Cavaco Silva helped fan such talk with what even some of his own
party concede was an ill-judged televised address in which he cited
the need to maintain the confidence of markets and adhere to the
country’s European destiny among the reasons for his decision.
Yet the reality is
that Mr. Cavaco Silva has acted fully in accordance with the
constitution, which gives the directly elected president wide
discretion in the appointment of the prime minister.
By choosing Mr.
Passos Coelho, Mr. Cavaco Silva has simply followed historical
precedent: In 40 years of Portuguese democracy, presidents have
always turned first to the party that won the elections.
That Mr. Passos
Coelho won isn’t in doubt. His Portugal Ahead coalition won 39% of
the vote, a result that few pundits had considered possible in the
buildup to the election for two center-right parties that had
presided over four years of painful austerity.
The coalition’s
vote share was greater than that achieved this year by U.K. Prime
Minister David Cameron or Greek Prime Minister Alexis Tsipras.
By the same token,
the Socialist party unambiguously lost: Mr. Costa took over the
leadership in 2014 following what was seen as its poor performance in
that year’s European elections, when it was nearly four percentage
points ahead of Mr. Passos Coelho’s coalition. Yet under Mr. Costa,
the Socialists ended six percentage points behind the coalition
parties in the Oct. 4 general election.
Most analysts
assumed that following such a sharp defeat, Mr. Costa would resign,
leaving Mr. Passos Coelho to form a minority government while the
Socialists regrouped.
But Mr. Costa’s
decision to seek a parliamentary alliance with far-left parties that
have traditionally been his more-centrist party’s ideological
enemies has changed the picture.
Few had seen this
coming, not least since Mr. Costa had appeared to rule it out both
before and after the election. Many political observers believe that
had Mr. Costa suggested before the election that he might form a
government with the help of the far left, he would have lost even
more heavily.
Still, his decision
presents President Cavaco Silva with a dilemma if, as seems likely,
Mr. Costa mobilizes a parliamentary majority against Mr.
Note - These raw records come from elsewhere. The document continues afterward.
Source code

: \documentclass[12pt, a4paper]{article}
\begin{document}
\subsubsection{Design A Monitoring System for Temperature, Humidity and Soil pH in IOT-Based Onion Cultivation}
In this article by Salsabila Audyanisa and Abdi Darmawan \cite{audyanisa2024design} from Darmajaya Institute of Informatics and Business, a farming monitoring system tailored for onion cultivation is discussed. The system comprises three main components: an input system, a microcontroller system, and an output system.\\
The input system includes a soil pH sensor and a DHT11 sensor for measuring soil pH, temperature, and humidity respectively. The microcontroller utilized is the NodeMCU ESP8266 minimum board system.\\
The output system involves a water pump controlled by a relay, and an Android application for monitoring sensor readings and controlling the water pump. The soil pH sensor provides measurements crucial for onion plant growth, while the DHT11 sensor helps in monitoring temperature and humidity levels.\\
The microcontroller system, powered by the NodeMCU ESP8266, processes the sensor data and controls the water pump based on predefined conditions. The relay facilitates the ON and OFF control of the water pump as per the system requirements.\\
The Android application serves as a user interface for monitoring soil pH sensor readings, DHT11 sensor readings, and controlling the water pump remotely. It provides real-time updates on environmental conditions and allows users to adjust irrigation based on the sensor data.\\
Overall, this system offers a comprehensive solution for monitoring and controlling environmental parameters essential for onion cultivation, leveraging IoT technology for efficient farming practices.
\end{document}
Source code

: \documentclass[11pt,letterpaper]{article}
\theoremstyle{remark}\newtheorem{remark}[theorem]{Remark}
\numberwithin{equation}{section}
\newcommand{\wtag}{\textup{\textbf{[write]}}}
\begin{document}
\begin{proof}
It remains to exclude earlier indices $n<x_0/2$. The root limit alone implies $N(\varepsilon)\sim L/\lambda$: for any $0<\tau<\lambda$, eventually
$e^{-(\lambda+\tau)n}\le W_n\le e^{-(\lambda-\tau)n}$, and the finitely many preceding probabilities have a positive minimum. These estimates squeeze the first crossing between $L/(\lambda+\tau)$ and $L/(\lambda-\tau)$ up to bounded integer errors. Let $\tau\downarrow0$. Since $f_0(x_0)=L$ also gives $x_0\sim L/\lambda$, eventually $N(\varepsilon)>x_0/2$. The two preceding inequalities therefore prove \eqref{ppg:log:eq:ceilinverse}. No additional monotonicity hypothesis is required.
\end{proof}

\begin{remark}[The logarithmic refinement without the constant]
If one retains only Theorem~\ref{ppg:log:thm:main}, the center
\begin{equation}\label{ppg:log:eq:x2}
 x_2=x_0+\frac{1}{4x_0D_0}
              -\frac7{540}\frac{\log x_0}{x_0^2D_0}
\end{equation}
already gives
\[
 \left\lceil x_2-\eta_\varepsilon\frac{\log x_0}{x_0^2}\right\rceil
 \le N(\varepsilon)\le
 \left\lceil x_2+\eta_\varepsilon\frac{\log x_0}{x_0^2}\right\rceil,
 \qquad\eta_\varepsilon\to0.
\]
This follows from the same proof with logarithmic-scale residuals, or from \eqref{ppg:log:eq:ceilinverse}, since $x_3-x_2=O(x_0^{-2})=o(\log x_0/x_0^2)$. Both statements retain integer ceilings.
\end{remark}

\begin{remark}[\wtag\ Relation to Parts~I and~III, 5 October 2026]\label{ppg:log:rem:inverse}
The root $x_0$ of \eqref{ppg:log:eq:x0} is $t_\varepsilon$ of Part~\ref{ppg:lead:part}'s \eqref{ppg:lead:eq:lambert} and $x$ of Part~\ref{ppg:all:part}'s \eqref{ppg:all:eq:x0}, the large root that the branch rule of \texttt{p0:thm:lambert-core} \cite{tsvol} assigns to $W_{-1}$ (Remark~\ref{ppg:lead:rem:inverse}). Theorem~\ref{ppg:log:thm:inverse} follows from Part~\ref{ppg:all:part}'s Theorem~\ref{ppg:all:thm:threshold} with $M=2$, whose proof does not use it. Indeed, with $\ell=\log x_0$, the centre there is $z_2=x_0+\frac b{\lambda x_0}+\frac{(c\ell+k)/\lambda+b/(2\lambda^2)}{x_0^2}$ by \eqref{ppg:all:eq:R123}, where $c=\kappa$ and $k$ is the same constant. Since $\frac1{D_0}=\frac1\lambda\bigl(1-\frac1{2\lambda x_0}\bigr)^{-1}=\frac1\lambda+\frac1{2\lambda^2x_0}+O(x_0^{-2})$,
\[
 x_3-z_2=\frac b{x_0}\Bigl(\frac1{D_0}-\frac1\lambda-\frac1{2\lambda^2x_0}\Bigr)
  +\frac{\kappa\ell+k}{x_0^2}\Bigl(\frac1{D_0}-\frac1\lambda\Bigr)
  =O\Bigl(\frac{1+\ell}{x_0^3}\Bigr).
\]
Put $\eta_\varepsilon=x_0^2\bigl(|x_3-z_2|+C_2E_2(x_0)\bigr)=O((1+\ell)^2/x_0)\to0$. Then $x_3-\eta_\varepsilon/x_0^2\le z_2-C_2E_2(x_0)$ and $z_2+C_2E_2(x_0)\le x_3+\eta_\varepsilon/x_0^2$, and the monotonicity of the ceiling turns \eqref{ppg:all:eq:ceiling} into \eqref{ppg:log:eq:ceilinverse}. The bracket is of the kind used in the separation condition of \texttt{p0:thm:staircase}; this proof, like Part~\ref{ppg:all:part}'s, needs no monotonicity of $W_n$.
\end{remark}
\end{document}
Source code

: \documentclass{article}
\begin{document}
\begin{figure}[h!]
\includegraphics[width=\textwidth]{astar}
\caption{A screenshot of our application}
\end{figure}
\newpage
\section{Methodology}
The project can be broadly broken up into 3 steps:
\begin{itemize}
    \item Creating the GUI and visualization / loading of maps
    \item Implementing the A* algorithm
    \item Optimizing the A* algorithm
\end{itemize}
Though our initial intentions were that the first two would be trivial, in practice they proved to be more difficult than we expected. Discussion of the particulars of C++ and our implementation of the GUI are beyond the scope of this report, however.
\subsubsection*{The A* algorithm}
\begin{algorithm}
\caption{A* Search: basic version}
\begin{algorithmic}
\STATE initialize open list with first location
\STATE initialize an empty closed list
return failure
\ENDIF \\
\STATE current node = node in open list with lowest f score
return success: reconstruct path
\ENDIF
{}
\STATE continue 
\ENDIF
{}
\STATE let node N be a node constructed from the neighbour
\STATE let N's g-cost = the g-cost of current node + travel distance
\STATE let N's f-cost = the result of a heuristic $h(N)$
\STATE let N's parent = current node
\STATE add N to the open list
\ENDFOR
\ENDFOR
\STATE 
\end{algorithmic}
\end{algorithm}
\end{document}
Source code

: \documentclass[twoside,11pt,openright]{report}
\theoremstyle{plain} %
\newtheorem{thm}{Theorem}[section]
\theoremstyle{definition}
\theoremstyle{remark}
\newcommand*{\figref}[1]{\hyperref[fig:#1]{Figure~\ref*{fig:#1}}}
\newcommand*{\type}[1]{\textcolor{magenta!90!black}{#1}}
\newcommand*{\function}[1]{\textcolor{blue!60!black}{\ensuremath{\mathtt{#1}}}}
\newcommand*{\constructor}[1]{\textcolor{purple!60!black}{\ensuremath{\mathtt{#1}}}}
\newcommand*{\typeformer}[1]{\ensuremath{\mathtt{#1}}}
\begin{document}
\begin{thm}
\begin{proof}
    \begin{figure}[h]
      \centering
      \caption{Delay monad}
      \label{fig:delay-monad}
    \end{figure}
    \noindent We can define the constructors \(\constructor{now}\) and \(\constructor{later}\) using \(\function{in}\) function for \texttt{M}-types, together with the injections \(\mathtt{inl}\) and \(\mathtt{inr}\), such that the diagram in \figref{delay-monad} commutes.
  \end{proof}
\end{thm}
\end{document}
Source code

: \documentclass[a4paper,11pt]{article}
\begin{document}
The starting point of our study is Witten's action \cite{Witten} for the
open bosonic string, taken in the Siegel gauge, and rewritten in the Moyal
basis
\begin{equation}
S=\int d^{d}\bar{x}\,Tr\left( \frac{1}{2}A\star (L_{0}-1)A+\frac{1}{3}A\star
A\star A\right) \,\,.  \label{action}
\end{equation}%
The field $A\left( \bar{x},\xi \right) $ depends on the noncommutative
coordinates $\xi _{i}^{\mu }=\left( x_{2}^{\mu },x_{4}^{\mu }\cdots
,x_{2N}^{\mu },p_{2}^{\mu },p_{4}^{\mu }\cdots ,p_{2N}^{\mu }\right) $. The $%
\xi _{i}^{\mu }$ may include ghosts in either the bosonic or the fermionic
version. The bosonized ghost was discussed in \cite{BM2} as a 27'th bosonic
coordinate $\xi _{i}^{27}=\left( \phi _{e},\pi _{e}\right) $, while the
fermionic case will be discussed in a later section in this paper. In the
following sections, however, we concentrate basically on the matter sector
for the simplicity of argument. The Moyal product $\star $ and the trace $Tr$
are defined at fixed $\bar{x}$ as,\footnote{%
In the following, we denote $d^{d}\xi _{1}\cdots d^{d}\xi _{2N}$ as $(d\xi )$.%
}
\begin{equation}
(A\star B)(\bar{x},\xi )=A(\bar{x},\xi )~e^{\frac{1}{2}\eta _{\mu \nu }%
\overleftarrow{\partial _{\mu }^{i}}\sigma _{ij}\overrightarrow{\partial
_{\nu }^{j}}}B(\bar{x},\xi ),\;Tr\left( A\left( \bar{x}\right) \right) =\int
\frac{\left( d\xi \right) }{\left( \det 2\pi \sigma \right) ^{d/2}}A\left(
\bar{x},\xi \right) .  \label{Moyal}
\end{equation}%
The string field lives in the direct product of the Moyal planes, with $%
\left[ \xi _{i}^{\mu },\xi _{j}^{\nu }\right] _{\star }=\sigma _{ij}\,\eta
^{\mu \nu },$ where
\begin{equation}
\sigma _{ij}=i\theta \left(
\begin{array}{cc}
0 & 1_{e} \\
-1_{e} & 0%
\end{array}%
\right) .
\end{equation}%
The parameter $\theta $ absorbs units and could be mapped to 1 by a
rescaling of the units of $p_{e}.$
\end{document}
Passos
Coelho next week, when his government is likely to face a confidence
vote.
He can either ask
Mr. Passos Coelho to stay on as a caretaker prime minister until
June, which is the earliest that new elections could be held under
the constitution. Or he can ask Mr. Costa to try to form a
government—either a formal coalition or minority government—with
his newfound allies on the far-left.
Few believe such an
arrangement could last long given the different party agendas and
their historical rivalry. Early tests would include the need to agree
on a budget for 2016, particularly if Mr. Costa sticks by his
electoral pledge to abide by EU rules on reducing the country’s
fiscal deficit.
The constitution
only requires that Mr. Cavaco Silva act in the national interest, but
both paths condemn Portugal to months of political uncertainty.
That is clearly
unwelcome when the country still faces significant economic
challenges in the form of weak growth, high unemployment and large
public and private debt burdens. Not surprisingly, Portuguese
borrowing costs have risen in recent days.
But short-term
uncertainty is unlikely to put the country’s financial stability at
risk, thanks to an €8 billion ($8.8 billion) cash buffer, small
gross financing needs next year and the calming impact of the
European Central Bank’s bond-buying program.
The key to
Portugal’s fate lies in what impact Mr. Costa’s lurch to the left
has upon the electoral landscape: Will his new and unexpected
alliance with anti-European parties prove popular with voters? Or
will it alienate enough of the party’s traditional centrist
supporters to deliver a conservative majority in the next election?
Mr. Costa is betting
on the former, but his opponents are confident of the latter.